Rethinking the boundaries of your organizational (eco)system

For most organizations, the clear boundaries of who is “in” and who is not are becoming blurred, and what seemed like bright line differences are now becoming like concentric circles, where the types of people and organizations working together to create value vary widely, and system participants exist along a spectrum.

Consider some vendors in a value chain ecosystem who - in every other way but being on a company’s payroll - act like employees. Are they part of the organization or external? In today’s world, perhaps the answer is not such a simple either/or. It might be more helpful to see some participants as neither at the inner core, nor fully external.

Defining the “who” matters because it can radically expand or contract your focus when evaluating whether your operating model will deliver on your strategy. We believe companies should increasingly have strategies for how they deal with “quasi-employees” and other participants in their system who are neither traditional “inner core” employees, nor fully external.

Leaders have an opportunity to take control of their ecosystems and shift from passive subjects to deliberate architects of a much broader range of participants in the organizational system. Taking a holistic, systemic approach to operating model design and including the broader ecosystem as part of the solution space can deliver real opportunities for value creation. To ensure organizations can deliver on their strategic value agenda in an increasingly complex world of opportunities, we believe leaders must incorporate ecosystem design into the operating model design process and pressure-test old boundaries, become more expansive in the scope and aspirations of the redesign, and explicitly create more flexible organizational perimeters that effectively utilize the concentric circles of people and organizations within an ecosystem.

An insightful example of this is the ubiquitous credit card company Visa ™. When the credit card business exploded onto the banking scene in 1966, the initial impact was chaotic. The systems for managing sales drafts, data entry and clearing of sales were primitive; each merchant-signing bank accepted all transactions regardless of the issuing bank, and reimbursed itself by drawing a draft on each issuing bank through the Federal Reserve system. The clearing draft was then posted to a suspense ledger while waiting for the merchant bank to send them through the U.S. mail. And that is only half of the utterly complex, siloed process that effectively led to hundreds of millions of unprocessed transactions and, ultimately, provided opportunities for criminal activity.

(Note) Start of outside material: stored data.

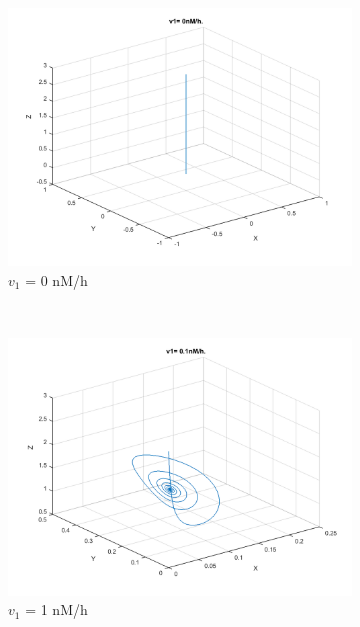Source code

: \documentclass[10pt,a4paper,oneside,twocolumn]{article}
\numberwithin{equation}{section} %
\begin{document}
    \begin{figure}
    \centering
	\begin{subfigure}[b]{0.32\textwidth}
	    \includegraphics[width=\textwidth]{LotsofthesameA/A-AA0.png}
	    \caption{$v_1$ = 0 nM/h}
	\end{subfigure}
	~ 
	\begin{subfigure}[b]{0.32\textwidth}
	    \includegraphics[width=\textwidth]{LotsofthesameA/A-AA1.png}
	    \caption{$v_1$ = 1 nM/h}
	\end{subfigure}
	~ 
	\begin{subfigure}[b]{0.32\textwidth}

\end{subfigure}
\end{figure}
\end{document}

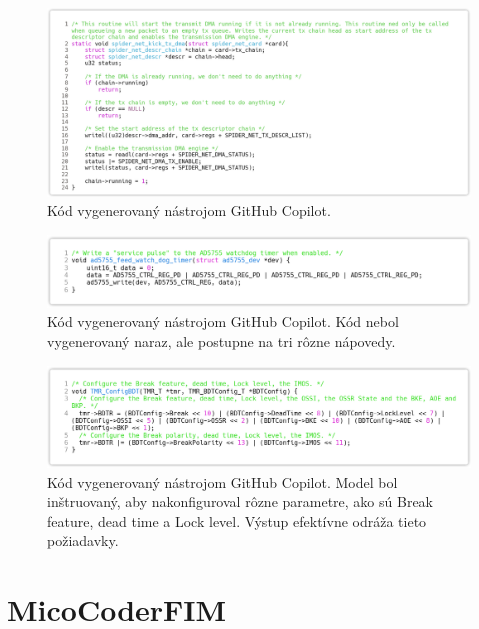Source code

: \begin{figure}[H]
    \centering
    \includegraphics[width=1\textwidth]{obrazky/gpt1.png}
    \caption{Kód vygenerovaný nástrojom GitHub Copilot.}
    \label{fig:gpt1}
\end{figure}

\begin{figure}[H]
    \centering
    \includegraphics[width=1\textwidth]{obrazky/gpt2.png}
    \caption{Kód vygenerovaný nástrojom GitHub Copilot. Kód nebol vygenerovaný naraz, ale postupne na tri rôzne nápovedy.}
    \label{fig:gpt2}
\end{figure}

\begin{figure}[H]
    \centering
    \includegraphics[width=1\textwidth]{obrazky/gpt3.png}
    \caption{Kód vygenerovaný nástrojom GitHub Copilot. Model bol inštruovaný, aby nakonfiguroval rôzne parametre, ako sú Break feature, dead time a Lock level. Výstup efektívne odráža tieto požiadavky.}
    \label{fig:gpt3}
\end{figure}


\section{MicoCoderFIM}

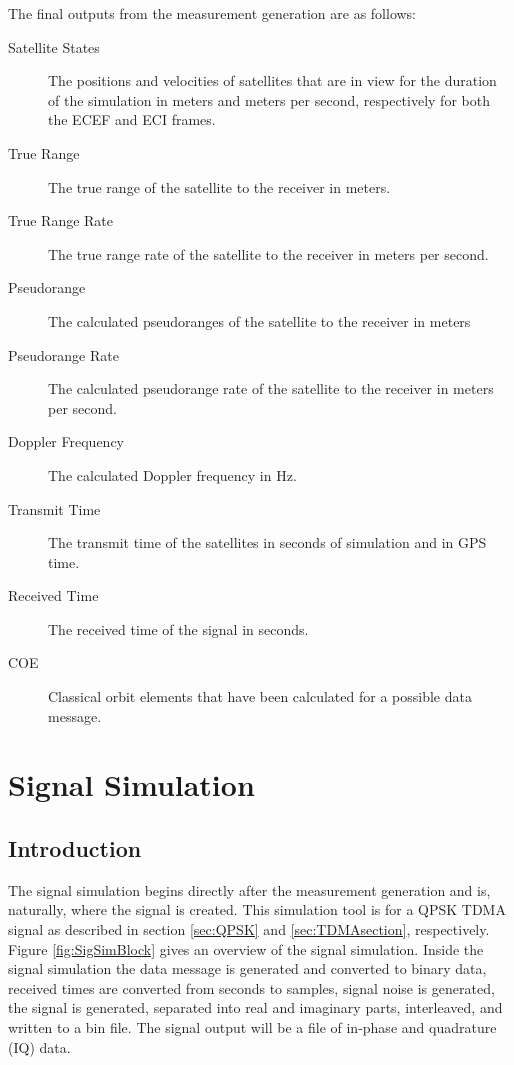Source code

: \documentclass[12pt]{report}
\begin{document}
The final outputs from the measurement generation are as follows:
\begin{description}
    \item[Satellite States] The positions and velocities of satellites that are in view for the duration of the simulation in meters and meters per second, respectively for both the ECEF and ECI frames. 
    \item[True Range] The true range of the satellite to the receiver in meters.
    \item[True Range Rate] The true range rate of the satellite to the receiver in meters per second.
    \item[Pseudorange] The calculated pseudoranges of the satellite to the receiver in meters
    \item[Pseudorange Rate] The calculated pseudorange rate of the satellite to the receiver in meters per second.
    \item[Doppler Frequency] The calculated Doppler frequency in Hz.
    \item[Transmit Time] The transmit time of the satellites in seconds of simulation and in GPS time.
    \item[Received Time] The received time of the signal in seconds.
    \item[COE] Classical orbit elements that have been calculated for a possible data message.    
\end{description}

\section{Signal Simulation}
\subsection{Introduction}
The signal simulation begins directly after the measurement generation and is, naturally, where the signal is created. This simulation tool is for a QPSK TDMA signal as described in section \ref{sec:QPSK} and \ref{sec:TDMAsection}, respectively. Figure \ref{fig:SigSimBlock} gives an overview of the signal simulation. Inside the signal simulation the data message is generated and converted to binary data, received times are converted from seconds to samples, signal noise is generated, the signal is generated, separated into real and imaginary parts, interleaved, and written to a bin file. The signal output will be a file of in-phase and quadrature (IQ) data.
\end{document}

Dee Hock, a bank official, was involved in organizing regional committees to help address these major issues. Hock would eventually go on to found Visa™ by shifting from a passive subject to a deliberate architect of the banking ecosystem in which the credit card idea was born. While there is nothing simple about the processes and structures that had to be developed to deliver on the ultimate goal, Hock understood early on that no one bank or financial institution could own the credit card (or resolve the myriad problems it produced) and developed an idea of a self-organizing, networked organization that could evolve, organize and invent itself. Rather than design the organization, Hock came up with some basic principles of organizing that would facilitate the complex self-organization of the committees that had already been created.

When leaders let go of old paradigms and adopt new ones, it unlocks opportunities in our increasingly connected world— one where the sources of value are constantly changing. Because these shifts are constant, successful leaders will need to take an open systems view over a mechanistic view or organizations. Not only will leaders begin to better understand the current landscape, they will be empowered to make choices on what to do about it and expand value creation opportunities.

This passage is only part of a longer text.